Le elezioni europee hanno mostrato tre tendenze. La prima è la fuga dalle urne, con una percentuale di assenti superiore alla metà. La seconda è il rafforzamento, tra i votanti, delle forze più di sistema, PD, FDI, Forza Italia, la stessa AVS. La terza è la progressiva decomposizione dei gruppi e movimenti (sedicenti) antagonisti. Sorprende il successo travolgente del sindaco di Bari Antonio Decaro. Quasi mezzo milione di preferenze a un politico sotto inchiesta, attivo in una città i cui abitanti sono poco più della metà dei voti che ha ottenuto. Il clientelismo paga più di prima perché pesa maggiormente in tempi di diserzione elettorale.

 L’evidenza che ci preme sottolineare è che la Caporetto antisistema dipende dal fatto che nessuno si è presentato con un programma davvero alternativo. Nessun accenno alla gabbia finanziaria dell’euro e del vincolo finanziario esterno, rarissimi attacchi alla natura oligarchica dell’Unione, ai suoi organi, all’imposizione di una fittissima legislazione attraverso i regolamenti e al ricatto di direttive, raccomandazioni, decisioni unionali. Silenzio assordante sull’ordoliberismo, la privatizzazione generale scritta nei trattati. Il cuore del potere reale non è stato sfiorato. La disaffezione verso l’Europa è dimostrata da un dato aritmetico: i votanti sono stati molto più numerosi (oltre il dieci per cento di differenza) laddove si eleggevano amministrazioni regionali o sindaci.

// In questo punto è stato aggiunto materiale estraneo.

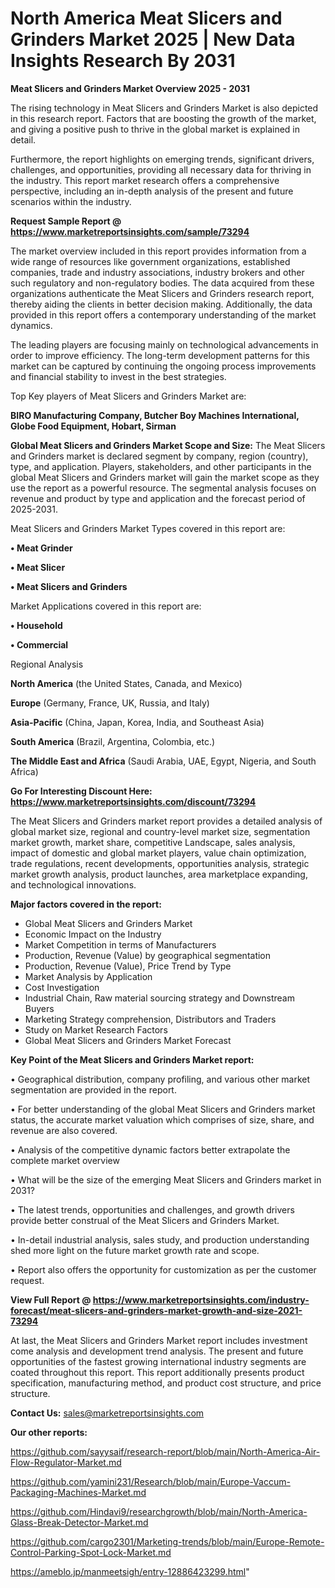 # North America Meat Slicers and Grinders Market 2025 | New Data Insights Research By 2031

<Strong> Meat Slicers and Grinders Market Overview 2025 - 2031</strong>

The rising technology in Meat Slicers and Grinders Market is also depicted in this research report. Factors that are boosting the growth of the market, and giving a positive push to thrive in the global market is explained in detail.

Furthermore, the report highlights on emerging trends, significant drivers, challenges, and opportunities, providing all necessary data for thriving in the industry. This report market research offers a comprehensive perspective, including an in-depth analysis of the present and future scenarios within the industry.

<strong>Request Sample Report @ <a href=https://www.marketreportsinsights.com/sample/73294>https://www.marketreportsinsights.com/sample/73294</a></strong>

The market overview included in this report provides information from a wide range of resources like government organizations, established companies, trade and industry associations, industry brokers and other such regulatory and non-regulatory bodies. The data acquired from these organizations authenticate the Meat Slicers and Grinders research report, thereby aiding the clients in better decision making. Additionally, the data provided in this report offers a contemporary understanding of the market dynamics.

The leading players are focusing mainly on technological advancements in order to improve efficiency. The long-term development patterns for this market can be captured by continuing the ongoing process improvements and financial stability to invest in the best strategies.

Top Key players of Meat Slicers and Grinders Market are:

<strong>BIRO Manufacturing Company, Butcher Boy Machines International, Globe Food Equipment, Hobart, Sirman</strong>

<strong><b>Global Meat Slicers and Grinders Market Scope and Size:</b></strong>
The Meat Slicers and Grinders market is declared segment by company, region (country), type, and application. Players, stakeholders, and other participants in the global Meat Slicers and Grinders market will gain the market scope as they use the report as a powerful resource. The segmental analysis focuses on revenue and product by type and application and the forecast period of 2025-2031.

Meat Slicers and Grinders Market Types covered in this report are:

<strong>• Meat Grinder

• Meat Slicer

• Meat Slicers and Grinders</strong>

Market Applications covered in this report are:

<strong>• Household

• Commercial</strong> 

Regional Analysis

<strong>North America</strong> (the United States, Canada, and Mexico)

<strong>Europe</strong> (Germany, France, UK, Russia, and Italy)

<strong>Asia-Pacific</strong> (China, Japan, Korea, India, and Southeast Asia)

<strong>South America</strong> (Brazil, Argentina, Colombia, etc.)

<strong>The Middle East and Africa</strong> (Saudi Arabia, UAE, Egypt, Nigeria, and South Africa)

<strong>Go For Interesting Discount Here: <a href=https://www.marketreportsinsights.com/discount/73294>https://www.marketreportsinsights.com/discount/73294</a></strong>

The Meat Slicers and Grinders market report provides a detailed analysis of global market size, regional and country-level market size, segmentation market growth, market share, competitive Landscape, sales analysis, impact of domestic and global market players, value chain optimization, trade regulations, recent developments, opportunities analysis, strategic market growth analysis, product launches, area marketplace expanding, and technological innovations.

<strong><b>Major factors covered in the report:</b></strong>
<ul>
  <li>Global Meat Slicers and Grinders Market </li>
  <li>Economic Impact on the Industry</li>
  <li>Market Competition in terms of Manufacturers</li>
  <li>Production, Revenue (Value) by geographical segmentation</li>
  <li>Production, Revenue (Value), Price Trend by Type</li>
  <li>Market Analysis by Application</li>
  <li>Cost Investigation</li>
  <li>Industrial Chain, Raw material sourcing strategy and Downstream Buyers</li>
  <li>Marketing Strategy comprehension, Distributors and Traders</li>
  <li>Study on Market Research Factors</li>
  <li>Global Meat Slicers and Grinders Market Forecast</li>
</ul>

<strong><b>Key Point of the Meat Slicers and Grinders Market report:</b></strong>

• Geographical distribution, company profiling, and various other market segmentation are provided in the report.

• For better understanding of the global Meat Slicers and Grinders market status, the accurate market valuation which comprises of size, share, and revenue are also covered.

• Analysis of the competitive dynamic factors better extrapolate the complete market overview

• What will be the size of the emerging Meat Slicers and Grinders market in 2031?

• The latest trends, opportunities and challenges, and growth drivers provide better construal of the Meat Slicers and Grinders Market.

• In-detail industrial analysis, sales study, and production understanding shed more light on the future market growth rate and scope.

• Report also offers the opportunity for customization as per the customer request.

<strong><b>View Full Report @ <a href=https://www.marketreportsinsights.com/industry-forecast/meat-slicers-and-grinders-market-growth-and-size-2021-73294>https://www.marketreportsinsights.com/industry-forecast/meat-slicers-and-grinders-market-growth-and-size-2021-73294</a></b></strong>


At last, the Meat Slicers and Grinders Market report includes investment come analysis and development trend analysis. The present and future opportunities of the fastest growing international industry segments are coated throughout this report. This report additionally presents product specification, manufacturing method, and product cost structure, and price structure.

<strong>Contact Us:</strong>
sales@marketreportsinsights.com

<strong>Our other reports:</strong>

<a href=https://github.com/sayysaif/research-report/blob/main/North-America-Air-Flow-Regulator-Market.md>https://github.com/sayysaif/research-report/blob/main/North-America-Air-Flow-Regulator-Market.md</a>

<a href=https://github.com/yamini231/Research/blob/main/Europe-Vaccum-Packaging-Machines-Market.md>https://github.com/yamini231/Research/blob/main/Europe-Vaccum-Packaging-Machines-Market.md</a>

<a href=https://github.com/Hindavi9/researchgrowth/blob/main/North-America-Glass-Break-Detector-Market.md>https://github.com/Hindavi9/researchgrowth/blob/main/North-America-Glass-Break-Detector-Market.md</a>

<a href=https://github.com/cargo2301/Marketing-trends/blob/main/Europe-Remote-Control-Parking-Spot-Lock-Market.md>https://github.com/cargo2301/Marketing-trends/blob/main/Europe-Remote-Control-Parking-Spot-Lock-Market.md</a>

<a href=https://ameblo.jp/manmeetsigh/entry-12886423299.html>https://ameblo.jp/manmeetsigh/entry-12886423299.html</a>"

 Se è vero che il voto di alcuni Stati (Francia, Germania, Belgio, Olanda, Austria) ha messo in crisi gli equilibri politici, è altrettanto vero che in quei paesi gli elettori avevano a disposizione opzioni critiche con il potere. Nulla di tutto ciò in Italia, dove il dissenso è rappresentato da soggetti vecchi per età e idee, logori, autoreferenziali, incapaci di raggiungere gli elettori (la massa degli astensionisti è giovane) anche per l’uso pessimo o nullo dei nuovi media. Il loro messaggio non aveva alcuna incisività, nessuna parola d’ordine o progetto capace di mobilitare. Chi, come chi scrive, si sente vicino all’universo antagonista, deve riconoscere la sconfitta e riflettere su una frase di Albert Einstein: non si risolvono i problemi con lo stesso modo di pensare che li ha creati. La festa non è ancora finita per il sistema, e non è mai cominciata per i suoi avversari.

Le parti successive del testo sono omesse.